The other side of the LM350 limit is Vi-Vo>3V.

So if you have another LM350 use them in series to do this:

Use the 12V of the transformer!
12VAC -->retifier+filter cap-->LM350T output set to about at 11V-->LM350T output set to 6V.
important:;
use a full rectifier ( bridge or dual diode) not a single diode!
also use the protection diodes for the LM350s.

If you desire the lowest ripple possible use Cadj=10uF
it will be something so low you can't measure...

On the inputs of the LM350s use a 0.1uF to ground,
very close to the inputs ans very short wires.
Between the two just a 0.1uf (no electrolyte needed).

 

[Old Steve]

you always say IMO, what does that mean?

In My Opinion

 

[Mike Taylor]

Roger the full wave bridge. Wouldn't get the amperage I need with half wave.

 

[Mike Taylor]

Dorke, where does Cadj go? Same as C2 in the above diagram? Last sentenance of your last note - between the two inputs of the LM350's?

 

[Old Steve]

Dorke, where does Cadj go? Same as C2 in the above diagram? Last sentenance of your last note - between the two inputs of the LM350's?

Even I can answer that - you're right, Cadj = C2 in the diagram in post #3, (from the adjust pin to ground).
And for two series LM350s, the 0.1uF dorke mentioned would go from the output of the first reg, (which is also the input of the second reg), to ground.
And the same diodes as in the diagram in post #3, fitted to both regulators.

 

[(*steve*)]

Dorke, where does Cadj go? Same as C2 in the above diagram? Last sentenance of your last note - between the two inputs of the LM350's?

That, and the DC produced has far greater ripple under load.
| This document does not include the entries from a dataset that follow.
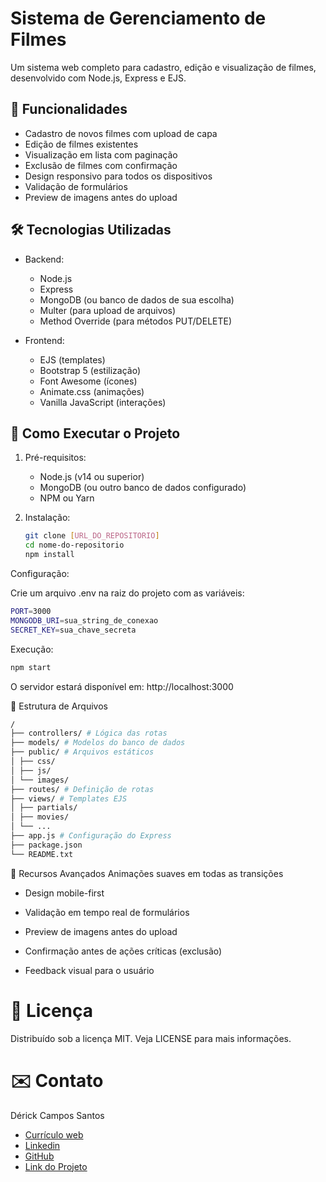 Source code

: 
# Sistema de Gerenciamento de Filmes

Um sistema web completo para cadastro, edição e visualização de filmes, desenvolvido com Node.js, Express e EJS.

## 📌 Funcionalidades

- Cadastro de novos filmes com upload de capa
- Edição de filmes existentes
- Visualização em lista com paginação
- Exclusão de filmes com confirmação
- Design responsivo para todos os dispositivos
- Validação de formulários
- Preview de imagens antes do upload

## 🛠️ Tecnologias Utilizadas

- Backend:
  - Node.js
  - Express
  - MongoDB (ou banco de dados de sua escolha)
  - Multer (para upload de arquivos)
  - Method Override (para métodos PUT/DELETE)

- Frontend:
  - EJS (templates)
  - Bootstrap 5 (estilização)
  - Font Awesome (ícones)
  - Animate.css (animações)
  - Vanilla JavaScript (interações)

## 🚀 Como Executar o Projeto

1. Pré-requisitos:
   - Node.js (v14 ou superior)
   - MongoDB (ou outro banco de dados configurado)
   - NPM ou Yarn

2. Instalação:
   ```bash
   git clone [URL_DO_REPOSITORIO]
   cd nome-do-repositorio
   npm install
   ```
Configuração:

Crie um arquivo .env na raiz do projeto com as variáveis:

  ```bash
PORT=3000
MONGODB_URI=sua_string_de_conexao
SECRET_KEY=sua_chave_secreta
  ```
Execução:

  ```bash 
npm start
  ```
O servidor estará disponível em: http://localhost:3000

📂 Estrutura de Arquivos
  ```bash
/
├── controllers/ # Lógica das rotas
├── models/ # Modelos do banco de dados
├── public/ # Arquivos estáticos
│ ├── css/
│ ├── js/
│ └── images/
├── routes/ # Definição de rotas
├── views/ # Templates EJS
│ ├── partials/
│ ├── movies/
│ └── ...
├── app.js # Configuração do Express
├── package.json
└── README.txt
  ```
🌟 Recursos Avançados
Animações suaves em todas as transições

 - Design mobile-first

 - Validação em tempo real de formulários

 - Preview de imagens antes do upload

 - Confirmação antes de ações críticas (exclusão)

 - Feedback visual para o usuário

# 📄 Licença
Distribuído sob a licença MIT. Veja LICENSE para mais informações.

# ✉️ Contato
Dérick Campos Santos

 - [Currículo web](https://curriculoweb-dcs.netlify.app/)
 - [Linkedin](https://www.linkedin.com/in/derick-campos-santos/)
 - [GitHub](https://github.com/derickcsantos)
 - [Link do Projeto](https://github.com/Derickcsantos/Biblioteca-de-filmes)



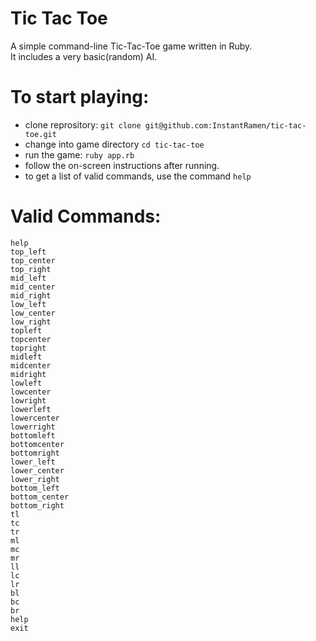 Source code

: # Tic Tac Toe

A simple command-line Tic-Tac-Toe game written in Ruby.  
It includes a very basic(random) AI.  

# To start playing:
- clone reprository: `git clone git@github.com:InstantRamen/tic-tac-toe.git`
- change into game directory `cd tic-tac-toe`
- run the game: `ruby app.rb`
- follow the on-screen instructions after running.
- to get a list of valid commands, use the command `help`  

# Valid Commands:
```
help
top_left
top_center
top_right
mid_left
mid_center
mid_right
low_left
low_center
low_right
topleft
topcenter
topright
midleft
midcenter
midright
lowleft
lowcenter
lowright
lowerleft
lowercenter
lowerright
bottomleft
bottomcenter
bottomright
lower_left
lower_center
lower_right
bottom_left
bottom_center
bottom_right
tl
tc
tr
ml
mc
mr
ll
lc
lr
bl
bc
br
help
exit

``` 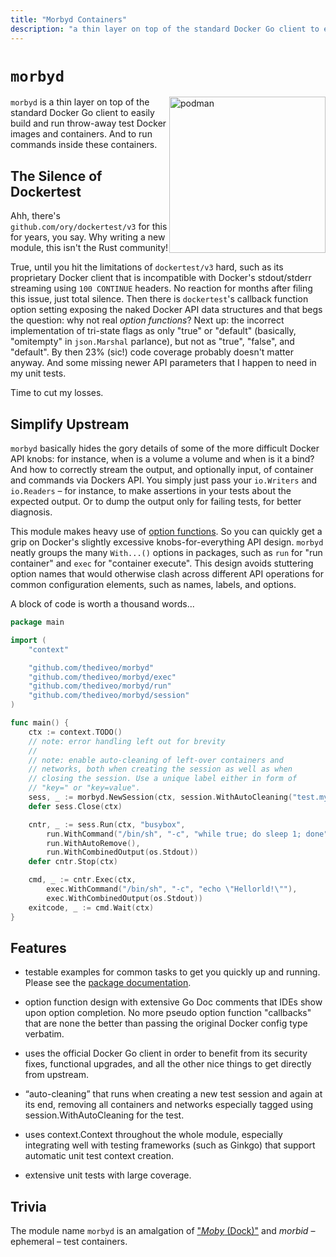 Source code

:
 ```yaml
---
title: "Morbyd Containers"
description: "a thin layer on top of the standard Docker Go client to easily build and run throw-away test Docker images and containers, and running commands inside them."
---
```


# `morbyd`
<img title="podman" src="art/_images/morbyd.png" width="250" style="float: right;">

`morbyd` is a thin layer on top of the standard Docker Go client to easily build
and run throw-away test Docker images and containers. And to run commands inside
these containers.

## The Silence of Dockertest

Ahh, there's `github.com/ory/dockertest/v3` for this for years, you say. Why
writing a new module, this isn't the Rust community!

True, until you hit the limitations of `dockertest/v3` hard, such as its
proprietary Docker client that is incompatible with Docker's stdout/stderr
streaming using `100 CONTINUE` headers. No reaction for months after filing this
issue, just total silence. Then there is `dockertest`'s callback function option
setting exposing the naked Docker API data structures and that begs the
question: why not real _option functions_? Next up: the incorrect implementation
of tri-state flags as only "true" or "default" (basically, "omitempty" in
`json.Marshal` parlance), but not as "true", "false", and "default". By then 23%
(sic!) code coverage probably doesn't matter anyway. And some missing newer API
parameters that I happen to need in my unit tests.

Time to cut my losses.

## Simplify Upstream

`morbyd` basically hides the gory details of some of the more difficult Docker
API knobs: for instance, when is a volume a volume and when is it a bind? And
how to correctly stream the output, and optionally input, of container and
commands via Dockers API. You simply just pass your `io.Writers` and
`io.Readers` – for instance, to make assertions in your tests about the expected
output. Or to dump the output only for failing tests, for better diagnosis.

This module makes heavy use of [option
functions](https://dave.cheney.net/2014/10/17/functional-options-for-friendly-apis).
So you can quickly get a grip on Docker's slightly excessive
knobs-for-everything API design. `morbyd` neatly groups the many `With...()`
options in packages, such as `run` for "run container" and `exec` for "container
execute". This design avoids stuttering option names that would otherwise clash
across different API operations for common configuration elements, such as
names, labels, and options.

A block of code is worth a thousand words...

```go
package main

import (
    "context"

    "github.com/thediveo/morbyd"
    "github.com/thediveo/morbyd/exec"
    "github.com/thediveo/morbyd/run"
    "github.com/thediveo/morbyd/session"
)

func main() {
    ctx := context.TODO()
    // note: error handling left out for brevity
    //
    // note: enable auto-cleaning of left-over containers and
    // networks, both when creating the session as well as when
    // closing the session. Use a unique label either in form of
    // "key=" or "key=value".
    sess, _ := morbyd.NewSession(ctx, session.WithAutoCleaning("test.mytest="))
    defer sess.Close(ctx)

    cntr, _ := sess.Run(ctx, "busybox",
        run.WithCommand("/bin/sh", "-c", "while true; do sleep 1; done"),
        run.WithAutoRemove(),
        run.WithCombinedOutput(os.Stdout))
    defer cntr.Stop(ctx)

    cmd, _ := cntr.Exec(ctx,
        exec.WithCommand("/bin/sh", "-c", "echo \"Hellorld!\""),
        exec.WithCombinedOutput(os.Stdout))
    exitcode, _ := cmd.Wait(ctx)
}
```

## Features

- testable examples for common tasks to get you quickly up and running. Please
  see the [package
  documentation](https://pkg.go.dev/github.com/thediveo/morbyd).

- option function design with extensive Go Doc comments that IDEs show upon
  option completion. No more pseudo option function "callbacks" that are none
  the better than passing the original Docker config type verbatim.

- uses the official Docker Go client in order to benefit from its security
  fixes, functional upgrades, and all the other nice things to get directly from
  upstream.

- “auto-cleaning” that runs when creating a new test session and again at its
  end, removing all containers and networks especially tagged using
  session.WithAutoCleaning for the test.

- uses context.Context throughout the whole module, especially integrating well
  with testing frameworks (such as Ginkgo) that support automatic unit test
  context creation.

- extensive unit tests with large coverage.

## Trivia

The module name `morbyd` is an amalgation of ["_Moby_
(Dock)"](https://www.docker.com/blog/call-me-moby-dock/) and _morbid_ –
ephemeral – test containers.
The last sentence means between the output of the first and the input of the second. I would place it as close to the input of the second (the same as you have been advised earlier).

 

[Mike Taylor]

Got the circuit pattern printed on paper. Next to transfer it to film and iron it to a board. I counted like 55 holes to drill. Not sure when I can populate the board. Taking a trip in a couple of days. I do have the design in a PDF file that I can put online.